Mendengar perkataan Mika barusan, membuatnya tercengang kagum. Lagi-lagi ia kembali dibuat haru dan berkaca-kaca, oleh orang-orang yang baru ia temui. "Terimakasih banyak Mika!"
"Ah, tak usah sungkan. Aku yang harusnya berterima kasih padamu."
"Ya sudah, kalau gitu kita impas," ucap Rafael sebelum mereka tertawa pecah.
Tibalah hari yang dimaksud mereka tadi, dan mereka telah berada di dalam kantin. Terkejutlah Rafael, saat menerima amplop yang berisi uang, lebih dari uang bonusnya.
"Hah?
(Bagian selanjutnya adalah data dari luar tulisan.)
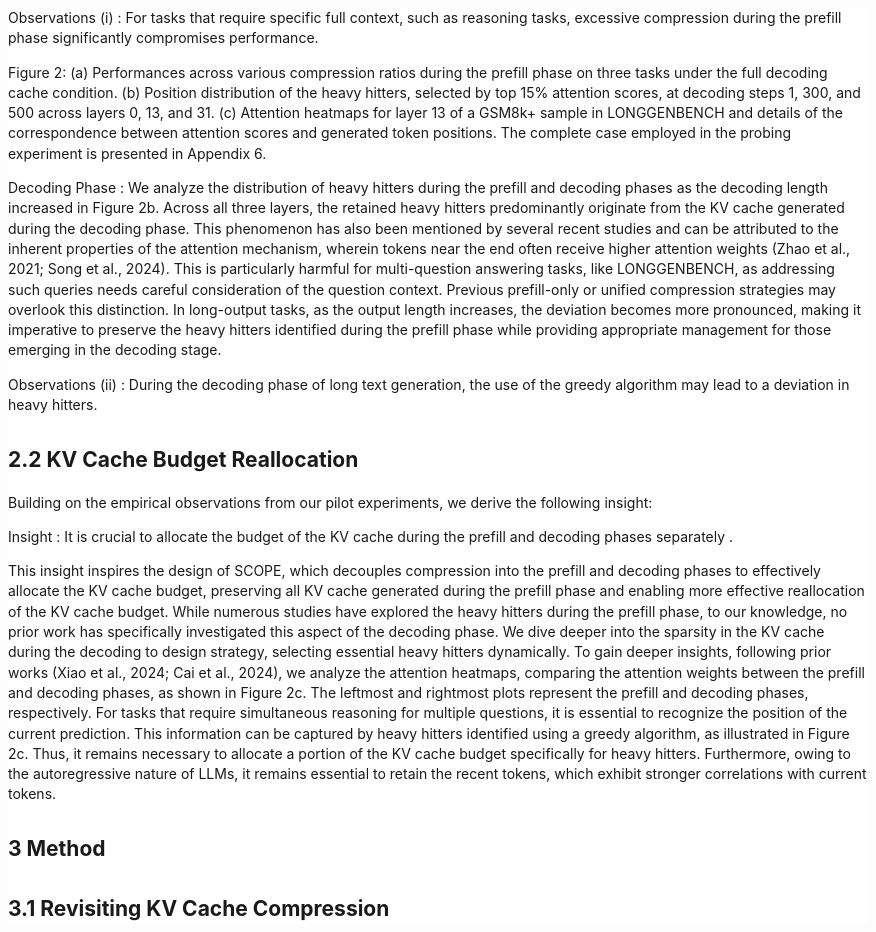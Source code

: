 Observations (i) : For tasks that require specific full context, such as reasoning tasks, excessive compression during the prefill phase significantly compromises performance.

Figure 2: (a) Performances across various compression ratios during the prefill phase on three tasks under the full decoding cache condition. (b) Position distribution of the heavy hitters, selected by top 15% attention scores, at decoding steps 1, 300, and 500 across layers 0, 13, and 31. (c) Attention heatmaps for layer 13 of a GSM8k+ sample in LONGGENBENCH and details of the correspondence between attention scores and generated token positions. The complete case employed in the probing experiment is presented in Appendix 6.



Decoding Phase : We analyze the distribution of heavy hitters during the prefill and decoding phases as the decoding length increased in Figure 2b. Across all three layers, the retained heavy hitters predominantly originate from the KV cache generated during the decoding phase. This phenomenon has also been mentioned by several recent studies and can be attributed to the inherent properties of the attention mechanism, wherein tokens near the end often receive higher attention weights (Zhao et al., 2021; Song et al., 2024). This is particularly harmful for multi-question answering tasks, like LONGGENBENCH, as addressing such queries needs careful consideration of the question context. Previous prefill-only or unified compression strategies may overlook this distinction. In long-output tasks, as the output length increases, the deviation becomes more pronounced, making it imperative to preserve the heavy hitters identified during the prefill phase while providing appropriate management for those emerging in the decoding stage.

Observations (ii) : During the decoding phase of long text generation, the use of the greedy algorithm may lead to a deviation in heavy hitters.

## 2.2 KV Cache Budget Reallocation

Building on the empirical observations from our pilot experiments, we derive the following insight:

Insight : It is crucial to allocate the budget of the KV cache during the prefill and decoding phases separately .

This insight inspires the design of SCOPE, which decouples compression into the prefill and decoding phases to effectively allocate the KV cache budget, preserving all KV cache generated during the prefill phase and enabling more effective reallocation of the KV cache budget. While numerous studies have explored the heavy hitters during the prefill phase, to our knowledge, no prior work has specifically investigated this aspect of the decoding phase. We dive deeper into the sparsity in the KV cache during the decoding to design strategy, selecting essential heavy hitters dynamically. To gain deeper insights, following prior works (Xiao et al., 2024; Cai et al., 2024), we analyze the attention heatmaps, comparing the attention weights between the prefill and decoding phases, as shown in Figure 2c. The leftmost and rightmost plots represent the prefill and decoding phases, respectively. For tasks that require simultaneous reasoning for multiple questions, it is essential to recognize the position of the current prediction. This information can be captured by heavy hitters identified using a greedy algorithm, as illustrated in Figure 2c. Thus, it remains necessary to allocate a portion of the KV cache budget specifically for heavy hitters. Furthermore, owing to the autoregressive nature of LLMs, it remains essential to retain the recent tokens, which exhibit stronger correlations with current tokens.

## 3 Method

## 3.1 Revisiting KV Cache Compression
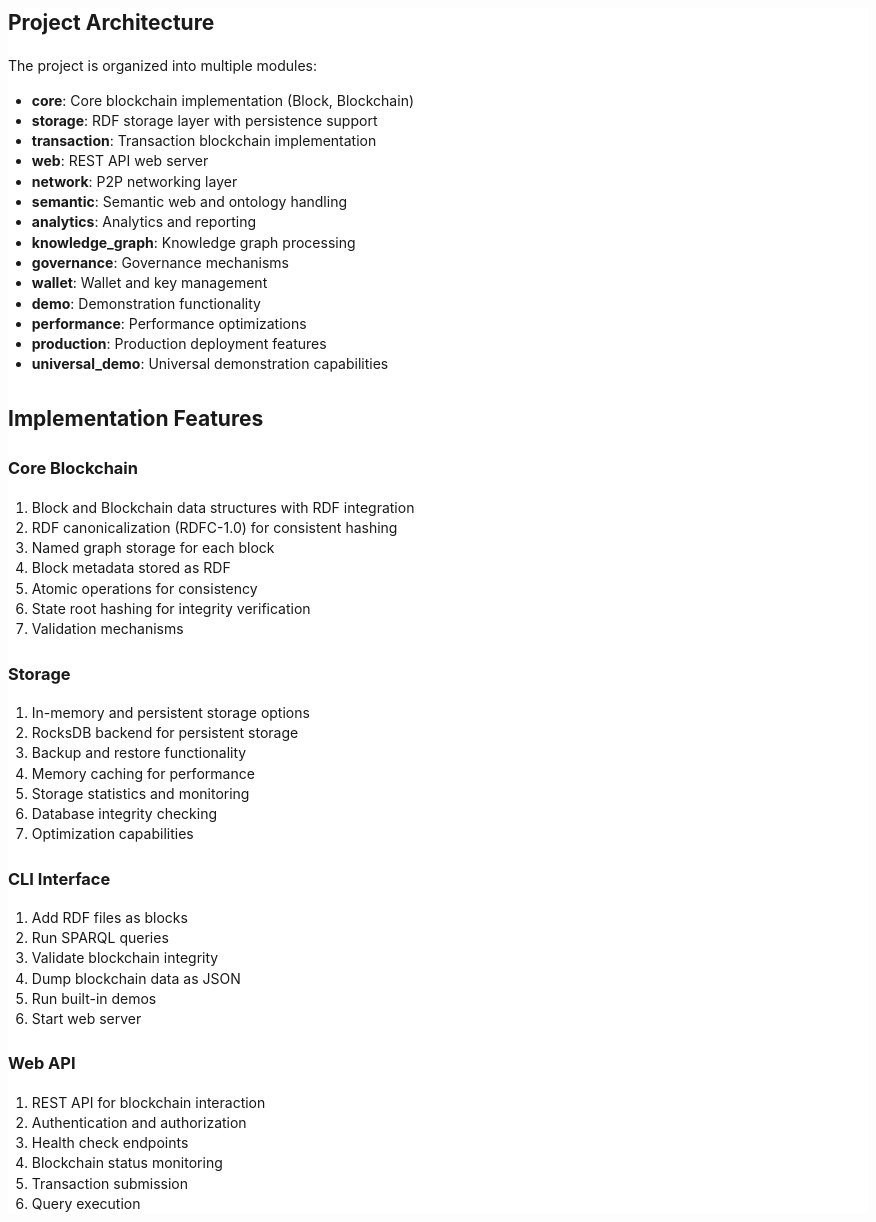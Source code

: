 ## Project Architecture

The project is organized into multiple modules:

*   **core**: Core blockchain implementation (Block, Blockchain)
*   **storage**: RDF storage layer with persistence support
*   **transaction**: Transaction blockchain implementation
*   **web**: REST API web server
*   **network**: P2P networking layer
*   **semantic**: Semantic web and ontology handling
*   **analytics**: Analytics and reporting
*   **knowledge_graph**: Knowledge graph processing
*   **governance**: Governance mechanisms
*   **wallet**: Wallet and key management
*   **demo**: Demonstration functionality
*   **performance**: Performance optimizations
*   **production**: Production deployment features
*   **universal_demo**: Universal demonstration capabilities

## Implementation Features

### Core Blockchain
1.  Block and Blockchain data structures with RDF integration
2.  RDF canonicalization (RDFC-1.0) for consistent hashing
3.  Named graph storage for each block
4.  Block metadata stored as RDF
5.  Atomic operations for consistency
6.  State root hashing for integrity verification
7.  Validation mechanisms

### Storage
1.  In-memory and persistent storage options
2.  RocksDB backend for persistent storage
3.  Backup and restore functionality
4.  Memory caching for performance
5.  Storage statistics and monitoring
6.  Database integrity checking
7.  Optimization capabilities

### CLI Interface
1.  Add RDF files as blocks
2.  Run SPARQL queries
3.  Validate blockchain integrity
4.  Dump blockchain data as JSON
5.  Run built-in demos
6.  Start web server

### Web API
1.  REST API for blockchain interaction
2.  Authentication and authorization
3.  Health check endpoints
4.  Blockchain status monitoring
5.  Transaction submission
6.  Query execution
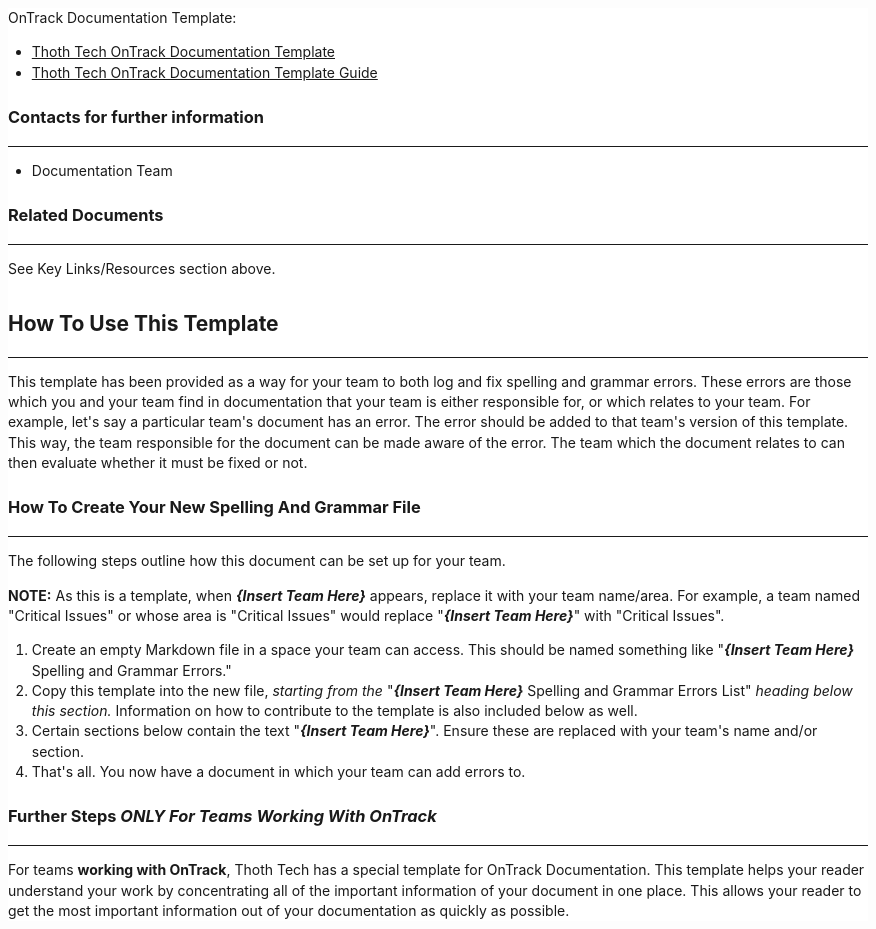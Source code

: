 OnTrack Documentation Template:

- [Thoth Tech OnTrack Documentation Template](https://github.com/thoth-tech/documentation/blob/main/docs/OnTrack/Documentation/OnTrack%20Documentation%20Template.md)
- [Thoth Tech OnTrack Documentation Template Guide](https://github.com/thoth-tech/documentation/blob/main/docs/OnTrack/Documentation/OnTrack-Documentation-Template-Guide.md)

### Contacts for further information

---

- Documentation Team

### Related Documents

---

See Key Links/Resources section above.

## How To Use This Template

---

This template has been provided as a way for your team to both log and fix spelling and grammar
errors. These errors are those which you and your team find in documentation that your team is
either responsible for, or which relates to your team. For example, let's say a particular team's
document has an error. The error should be added to that team's version of this template. This way,
the team responsible for the document can be made aware of the error. The team which the document
relates to can then evaluate whether it must be fixed or not.

### How To Create Your New Spelling And Grammar File

---

The following steps outline how this document can be set up for your team.

**NOTE:** As this is a template, when **_{Insert Team Here}_** appears, replace it with your team
name/area. For example, a team named "Critical Issues" or whose area is "Critical Issues" would
replace "**_{Insert Team Here}_**" with "Critical Issues".

1. Create an empty Markdown file in a space your team can access. This should be named something
   like "**_{Insert Team Here}_** Spelling and Grammar Errors."
2. Copy this template into the new file, _starting from the_ "**_{Insert Team Here}_** Spelling and
   Grammar Errors List" _heading below this section._ Information on how to contribute to the
   template is also included below as well.
3. Certain sections below contain the text "**_{Insert Team Here}_**". Ensure these are replaced
   with your team's name and/or section.
4. That's all. You now have a document in which your team can add errors to.

### Further Steps **_ONLY For Teams Working With OnTrack_**

---

For teams **working with OnTrack**, Thoth Tech has a special template for OnTrack Documentation.
This template helps your reader understand your work by concentrating all of the important
information of your document in one place. This allows your reader to get the most important
information out of your documentation as quickly as possible.
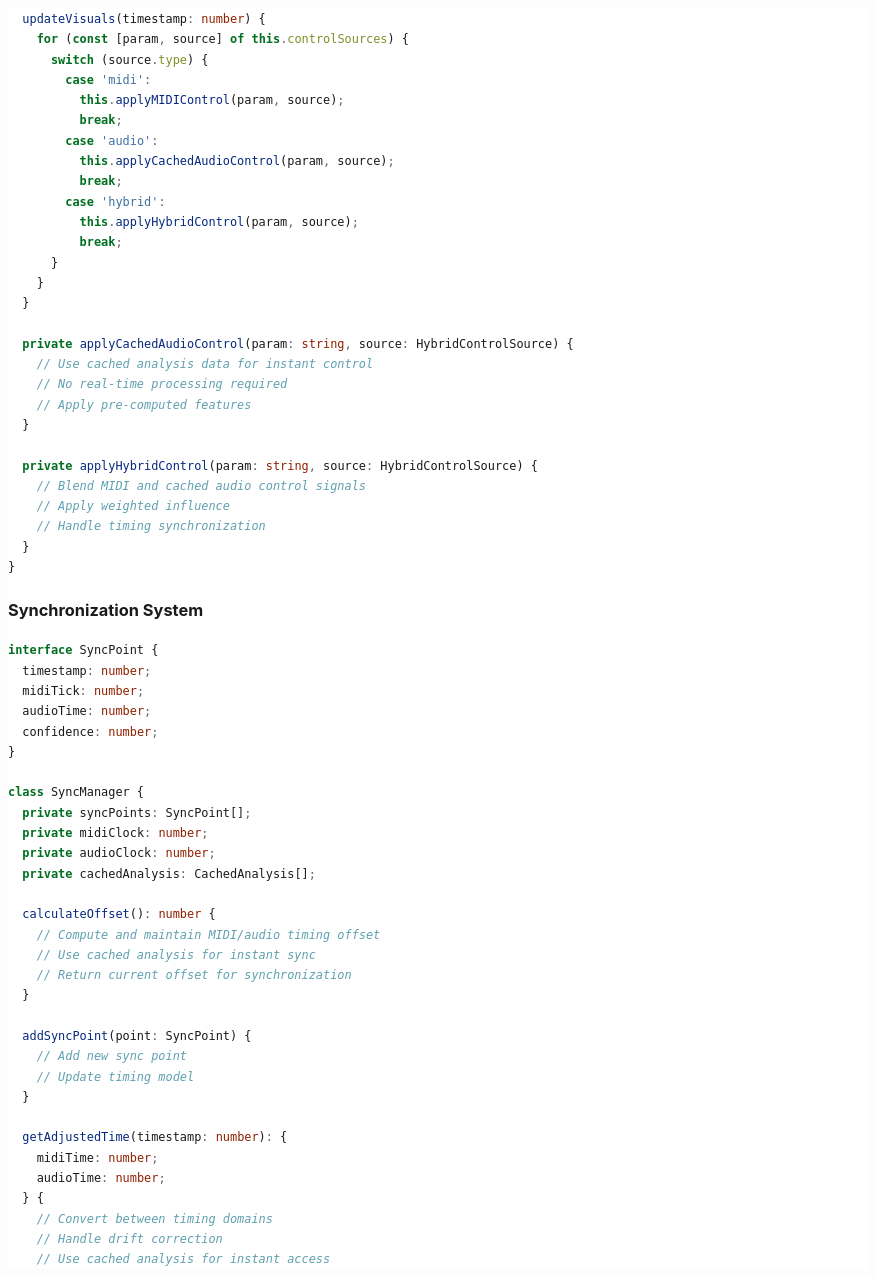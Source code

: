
 ```typescript
  updateVisuals(timestamp: number) {
    for (const [param, source] of this.controlSources) {
      switch (source.type) {
        case 'midi':
          this.applyMIDIControl(param, source);
          break;
        case 'audio':
          this.applyCachedAudioControl(param, source);
          break;
        case 'hybrid':
          this.applyHybridControl(param, source);
          break;
      }
    }
  }

  private applyCachedAudioControl(param: string, source: HybridControlSource) {
    // Use cached analysis data for instant control
    // No real-time processing required
    // Apply pre-computed features
  }

  private applyHybridControl(param: string, source: HybridControlSource) {
    // Blend MIDI and cached audio control signals
    // Apply weighted influence
    // Handle timing synchronization
  }
}
```

### **Synchronization System**
```typescript
interface SyncPoint {
  timestamp: number;
  midiTick: number;
  audioTime: number;
  confidence: number;
}

class SyncManager {
  private syncPoints: SyncPoint[];
  private midiClock: number;
  private audioClock: number;
  private cachedAnalysis: CachedAnalysis[];
  
  calculateOffset(): number {
    // Compute and maintain MIDI/audio timing offset
    // Use cached analysis for instant sync
    // Return current offset for synchronization
  }

  addSyncPoint(point: SyncPoint) {
    // Add new sync point
    // Update timing model
  }

  getAdjustedTime(timestamp: number): {
    midiTime: number;
    audioTime: number;
  } {
    // Convert between timing domains
    // Handle drift correction
    // Use cached analysis for instant access
```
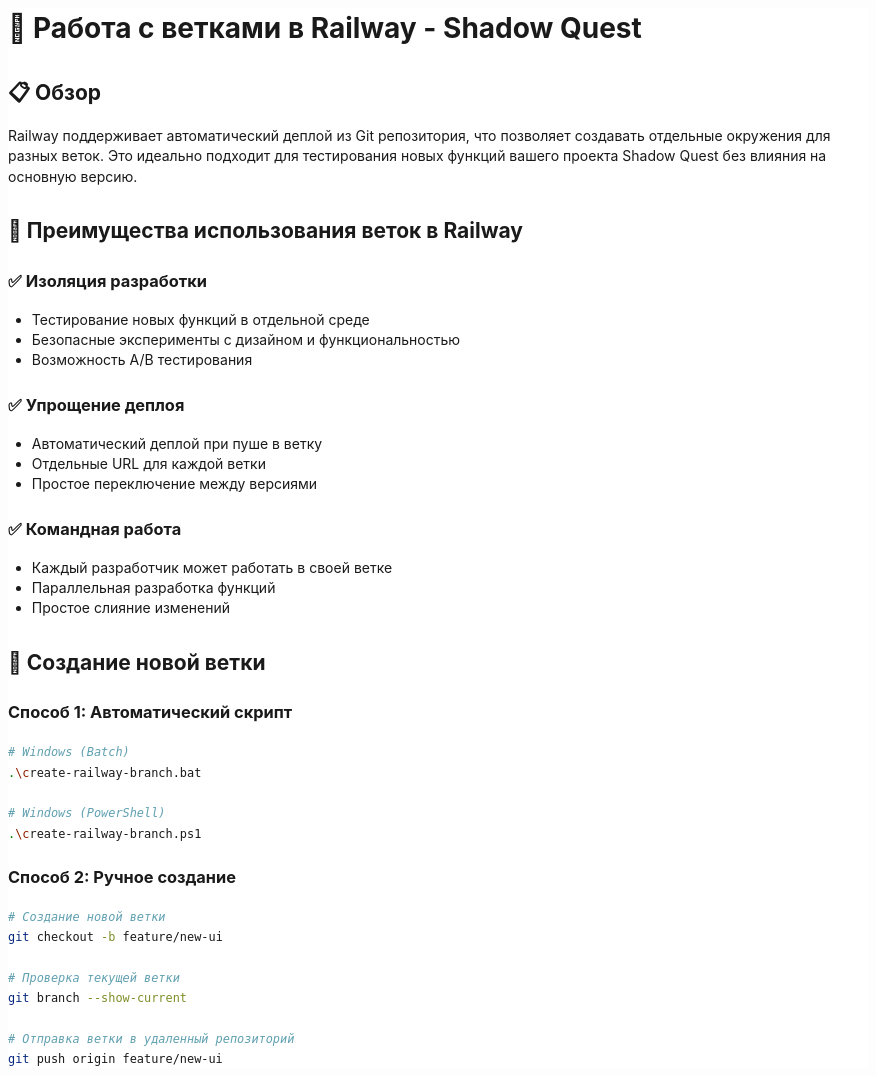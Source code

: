 # 🚂 Работа с ветками в Railway - Shadow Quest

## 📋 Обзор

Railway поддерживает автоматический деплой из Git репозитория, что позволяет создавать отдельные окружения для разных веток. Это идеально подходит для тестирования новых функций вашего проекта Shadow Quest без влияния на основную версию.

## 🎯 Преимущества использования веток в Railway

### ✅ Изоляция разработки
- Тестирование новых функций в отдельной среде
- Безопасные эксперименты с дизайном и функциональностью
- Возможность A/B тестирования

### ✅ Упрощение деплоя
- Автоматический деплой при пуше в ветку
- Отдельные URL для каждой ветки
- Простое переключение между версиями

### ✅ Командная работа
- Каждый разработчик может работать в своей ветке
- Параллельная разработка функций
- Простое слияние изменений

## 🚀 Создание новой ветки

### Способ 1: Автоматический скрипт
```bash
# Windows (Batch)
.\create-railway-branch.bat

# Windows (PowerShell)
.\create-railway-branch.ps1
```

### Способ 2: Ручное создание
```bash
# Создание новой ветки
git checkout -b feature/new-ui

# Проверка текущей ветки
git branch --show-current

# Отправка ветки в удаленный репозиторий
git push origin feature/new-ui
```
Benar juga. Aku kemarin lupa memberitahumu, berapa jumlah tunggakan yang ada padaku. Ini Aku kembalikan selebihnya."
"Tak usah. Semua uang itu untukmu, soalnya itu bonus dari papaku. Aku tak tahu alasannya apa, tapi dia bilang pakai saja untuk keperluanmu yang lainnya. Kau pasti sangat membutuhkannya kan?"
"Apa Kau sungguhan? Serius? Ini banyak sekali loh."
"Aku tak ada maksud, apalagi niat untuk bercanda sama sekali. Aku benar-benar serius Rafael."
"Baiklah, terimakasih banyak," ucap Rafael dengan sangat girang, sambil berjabat tangan dengan Mika. "Selebihnya, akan kugunakan sebagai biaya rumah sakit ibuku, beserta obatnya. Thank lord, You are good, You are great and awesome."